◆ Exercise aim: Find the line containing "-0.40 | CYPHER, faveN, hampus, jkaem, nawwk |" in the records below. Copy exactly that line and each one after it, ending at the line containing "1.49 | CYPHER, faveN, hampus, jkaem, nawwk |", and nothing more.

--- START ---

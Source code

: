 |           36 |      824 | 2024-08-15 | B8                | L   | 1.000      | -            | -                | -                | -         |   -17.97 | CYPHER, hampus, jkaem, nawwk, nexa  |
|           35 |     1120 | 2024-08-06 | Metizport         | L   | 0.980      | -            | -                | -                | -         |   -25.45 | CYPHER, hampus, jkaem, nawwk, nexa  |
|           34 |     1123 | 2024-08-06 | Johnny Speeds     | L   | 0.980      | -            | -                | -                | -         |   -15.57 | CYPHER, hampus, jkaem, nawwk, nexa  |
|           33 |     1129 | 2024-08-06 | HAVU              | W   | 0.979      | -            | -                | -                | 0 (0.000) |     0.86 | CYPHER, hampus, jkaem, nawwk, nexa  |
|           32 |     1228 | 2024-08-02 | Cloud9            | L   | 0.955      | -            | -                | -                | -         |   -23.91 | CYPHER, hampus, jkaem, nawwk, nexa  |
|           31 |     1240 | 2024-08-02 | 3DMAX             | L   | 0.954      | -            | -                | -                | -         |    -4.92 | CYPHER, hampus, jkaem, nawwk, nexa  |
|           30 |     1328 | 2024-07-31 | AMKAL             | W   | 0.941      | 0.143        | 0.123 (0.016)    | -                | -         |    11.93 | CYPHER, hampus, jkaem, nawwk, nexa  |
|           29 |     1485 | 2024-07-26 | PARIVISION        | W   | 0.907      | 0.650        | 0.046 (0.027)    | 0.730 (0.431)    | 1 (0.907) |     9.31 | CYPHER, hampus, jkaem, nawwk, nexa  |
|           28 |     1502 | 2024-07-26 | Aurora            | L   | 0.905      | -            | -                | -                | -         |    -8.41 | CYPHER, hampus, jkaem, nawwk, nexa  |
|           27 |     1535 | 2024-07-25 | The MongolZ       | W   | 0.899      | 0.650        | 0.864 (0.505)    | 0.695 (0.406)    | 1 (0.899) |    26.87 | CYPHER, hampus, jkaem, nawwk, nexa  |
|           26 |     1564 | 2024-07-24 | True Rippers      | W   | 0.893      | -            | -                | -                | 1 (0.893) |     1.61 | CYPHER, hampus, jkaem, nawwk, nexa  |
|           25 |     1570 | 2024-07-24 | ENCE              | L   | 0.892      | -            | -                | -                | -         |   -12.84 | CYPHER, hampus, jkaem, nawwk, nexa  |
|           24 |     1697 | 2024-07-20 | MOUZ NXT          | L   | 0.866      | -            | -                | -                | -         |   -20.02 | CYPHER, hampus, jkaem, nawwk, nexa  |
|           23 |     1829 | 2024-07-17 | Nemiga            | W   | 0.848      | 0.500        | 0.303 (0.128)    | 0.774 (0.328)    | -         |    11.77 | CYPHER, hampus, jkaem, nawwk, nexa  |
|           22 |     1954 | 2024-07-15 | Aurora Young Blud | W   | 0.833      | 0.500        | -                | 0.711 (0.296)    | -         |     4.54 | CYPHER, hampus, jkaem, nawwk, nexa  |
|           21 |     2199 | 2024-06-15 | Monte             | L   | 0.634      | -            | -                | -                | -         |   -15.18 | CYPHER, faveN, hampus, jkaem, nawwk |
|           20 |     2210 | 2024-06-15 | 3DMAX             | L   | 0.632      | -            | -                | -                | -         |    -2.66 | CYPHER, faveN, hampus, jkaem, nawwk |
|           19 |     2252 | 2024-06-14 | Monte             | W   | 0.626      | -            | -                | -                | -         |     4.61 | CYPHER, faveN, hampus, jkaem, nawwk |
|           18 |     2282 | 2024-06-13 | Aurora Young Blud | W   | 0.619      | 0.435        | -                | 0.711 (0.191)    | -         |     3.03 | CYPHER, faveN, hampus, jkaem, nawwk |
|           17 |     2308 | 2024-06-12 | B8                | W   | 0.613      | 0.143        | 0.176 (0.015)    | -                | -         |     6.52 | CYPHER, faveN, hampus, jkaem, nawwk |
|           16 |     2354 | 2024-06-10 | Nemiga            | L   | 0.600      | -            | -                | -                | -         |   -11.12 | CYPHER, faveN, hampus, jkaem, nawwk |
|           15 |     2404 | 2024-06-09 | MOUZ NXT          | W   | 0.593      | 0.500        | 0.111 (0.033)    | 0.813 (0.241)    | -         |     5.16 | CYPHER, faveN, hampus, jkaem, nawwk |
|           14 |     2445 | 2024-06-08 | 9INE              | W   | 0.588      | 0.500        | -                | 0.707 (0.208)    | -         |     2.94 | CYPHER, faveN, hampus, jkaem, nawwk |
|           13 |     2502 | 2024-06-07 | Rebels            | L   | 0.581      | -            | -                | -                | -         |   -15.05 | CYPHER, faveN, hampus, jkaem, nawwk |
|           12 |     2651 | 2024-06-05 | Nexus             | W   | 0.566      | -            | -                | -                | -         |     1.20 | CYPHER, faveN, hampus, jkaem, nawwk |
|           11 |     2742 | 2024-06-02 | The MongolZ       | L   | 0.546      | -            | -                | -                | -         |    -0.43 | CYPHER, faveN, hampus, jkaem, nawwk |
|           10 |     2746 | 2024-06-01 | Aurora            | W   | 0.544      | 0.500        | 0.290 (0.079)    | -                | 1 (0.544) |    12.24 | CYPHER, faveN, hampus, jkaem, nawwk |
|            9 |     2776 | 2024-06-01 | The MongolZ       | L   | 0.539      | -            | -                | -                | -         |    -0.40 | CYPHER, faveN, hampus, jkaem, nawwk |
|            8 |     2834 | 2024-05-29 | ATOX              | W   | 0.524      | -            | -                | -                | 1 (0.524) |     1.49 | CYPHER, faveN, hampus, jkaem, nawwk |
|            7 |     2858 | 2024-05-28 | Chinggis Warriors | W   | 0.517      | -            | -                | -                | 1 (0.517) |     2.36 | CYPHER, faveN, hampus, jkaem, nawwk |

--- END ---

◆ Response box:
|            9 |     2776 | 2024-06-01 | The MongolZ       | L   | 0.539      | -            | -                | -                | -         |    -0.40 | CYPHER, faveN, hampus, jkaem, nawwk |
|            8 |     2834 | 2024-05-29 | ATOX              | W   | 0.524      | -            | -                | -                | 1 (0.524) |     1.49 | CYPHER, faveN, hampus, jkaem, nawwk |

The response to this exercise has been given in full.